Kde plasma login screen freeze issue.

If possible can you please check if it’s the same that you faced and how you fixed it.

Sorry but I only have an AMD Gpu, so I don’t think the problem is the same. Anyway for now I solved it temporarily by changing the vulkan-radeon driver to amdvlk . I don’t know if you have already tested with different drivers from nvidia, but for now I don’t have any other solution..

I’m here with Nvidia, and I’m facing similiar constant plasmashell crashes, like daily 2-3 times, my plasma just crashes out of nowhere, panel disappears, system freezes, then it relaunches itself (not using any custom widgets or anything like that, just to clarify) - Plasma got used to work for me for a long time, until recently, I guess like 2weeks ago, there was a major Plasma update or something, and then things started falling apart. So you’re not alone.

edit: and the most annoying thing, I can’t traceback what is causing the crash, cause no logger on earth not even drkonqi records any crashdump, so it’s gonna be glhf for fixing it by team KDE :smiley:

I dont know about all the other errors .. but this one is probably related to PSR.

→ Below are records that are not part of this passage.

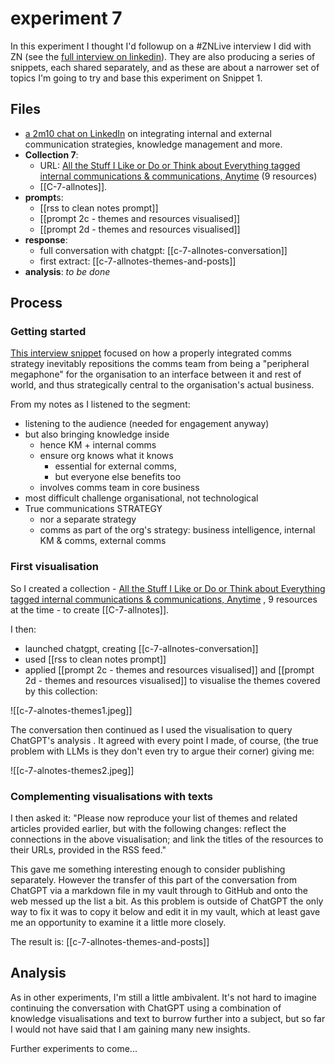 # experiment 7

In this experiment I thought I'd followup on a #ZNLive interview I did with ZN (see the [full interview on linkedin](https://www.linkedin.com/events/7138431781808107520/)). They are also producing a series of snippets, each shared separately, and as these are about a narrower set of topics I'm going to try and base this experiment on Snippet 1. 

## Files

* [a 2m10 chat on LinkedIn](https://www.linkedin.com/feed/update/urn:li:activity:7140690237466292224/) on integrating internal and external communication strategies, knowledge management and more. 
* **Collection 7**: 
	* URL: [All the Stuff I Like or Do or Think about Everything tagged internal communications & communications,  Anytime]( https://myhub.ai/@mathewlowry/?tags=internal+communications&types=like&types=do&types=think&timeframe=anytime&quality=all&tags=communications) (9 resources)
	*  [[C-7-allnotes]].
* **prompt**s: 
	* [[rss to clean notes prompt]]
	* [[prompt 2c - themes and resources visualised]] 
	* [[prompt 2d - themes and resources visualised]] 
* **response**:  
	* full conversation with chatgpt: [[c-7-allnotes-conversation]]
	* first extract: [[c-7-allnotes-themes-and-posts]]
* **analysis**:  *to be done*

## Process

### Getting started

[This interview snippet](https://www.linkedin.com/posts/zn_znlive-onestepahead-onestepahead-activity-7140690237466292224-8p9i?utm_source=share&utm_medium=member_desktop) focused on how a properly integrated comms strategy inevitably repositions the comms team from being a "peripheral megaphone" for the organisation to an interface between it and rest of world, and thus strategically central to the organisation's actual business. 

From my notes as I listened to the segment:

* listening to the audience (needed for engagement anyway)
* but also bringing knowledge inside
	* hence KM + internal comms
	* ensure org knows what it knows
		* essential for external comms, 
		* but everyone else benefits too
	* involves comms team in core business
* most difficult challenge organisational, not technological
* True communications STRATEGY
	* nor a separate strategy
	* comms as part of the org's strategy: business intelligence, internal KM & comms, external comms

### First visualisation

So I created a collection - [All the Stuff I Like or Do or Think about Everything tagged internal communications & communications,  Anytime]( https://myhub.ai/@mathewlowry/?tags=internal+communications&types=like&types=do&types=think&timeframe=anytime&quality=all&tags=communications) , 9 resources at the time - to create [[C-7-allnotes]].

I then:

* launched chatgpt, creating [[c-7-allnotes-conversation]]
* used [[rss to clean notes prompt]]
* applied [[prompt 2c - themes and resources visualised]] and [[prompt 2d - themes and resources visualised]] to visualise the themes covered by this collection:

![[c-7-alnotes-themes1.jpeg]]

The conversation then continued as I used the visualisation to query ChatGPT's analysis . It agreed with every point I made, of course, (the true problem with LLMs is they don't even try to argue their corner) giving me:

![[c-7-alnotes-themes2.jpeg]]

### Complementing visualisations with texts

I then asked it: "Please now reproduce your list of themes and related articles provided earlier, but with the following changes: reflect the connections in the above visualisation; and link the titles of the resources to their URLs, provided in the RSS feed."

This gave me something interesting enough to consider publishing separately. However the transfer of this part of the conversation from ChatGPT via a markdown file in my vault through to GitHub and onto the web messed up the list a bit. As this problem is outside of ChatGPT the only way to fix it was to copy it below and edit it in my vault, which at least gave me an opportunity to examine it a little more closely.

The result is: [[c-7-allnotes-themes-and-posts]]

## Analysis

As in other experiments, I'm still a little ambivalent. It's not hard to imagine continuing the conversation with ChatGPT using a combination of knowledge visualisations and text to burrow further into a subject, but so far I would not have said that I am gaining many new insights.

Further experiments to come...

You may try a boot option;

amdgpu.dcdebugmask=0x12

Or

amdgpu.dcdebugmask=0x412

And/or

amdgpu.runpm=0

(This last one is for dGPUs and can be combined with the PSR-disabling options above.)

The first 2 options above may not be optimal, and there are other configurations of the option.

Here I copy part of a different post from last October outlining all the things;

It’s probably related to one of these bugs.

It started happening around the beginning of the year, where you gpu would reset/hang once or twice a day. I tried all the workarounds mentioned in the issues(even the ones @cscs mentioned here) but no workaround fixed the issue, after 4 months I ended switching back to an Nvidia gpu because it made my system too unpredictable and it was that annoying.

There are literally dozens of bugs filed related to this issue;

Some are dGPU only, while some point to kernel 6.6, while mine didnt start happening until about ~6.10 or so .. again some time last year. And I can reliably use the 6.6 kernel without any issue.

In some cases disabling PSR worked. In some others some other combination helped but didnt completely end the freezes. In some other cases folks uses a different/new ddcutil package.

I was just trying to help point out some of the common/easy workarounds.

( For myself none had worked .. but currently the amdgpu.dcdebugmask=0x412 variant has made 6.15 kernel stable for a whole day .. still observing. EDIT. Ha, minutes after posting this had to do the TTY>Restart dance. :crying_cat: )

1 Like

:open_mouth: Didn’t know there were that many, when I went specifically searching when I ran into this issue I came across these two. I’m thinking it’s a kernel regressions because the two I linked are one from kernel 6.6 and the other from 6.12 and it started happening for me around the beginning of the year or end of last year.

I know, so was I. I wasn’t try to come off as I know better just sharing my experience of this bug I had with my RX 7900XTX.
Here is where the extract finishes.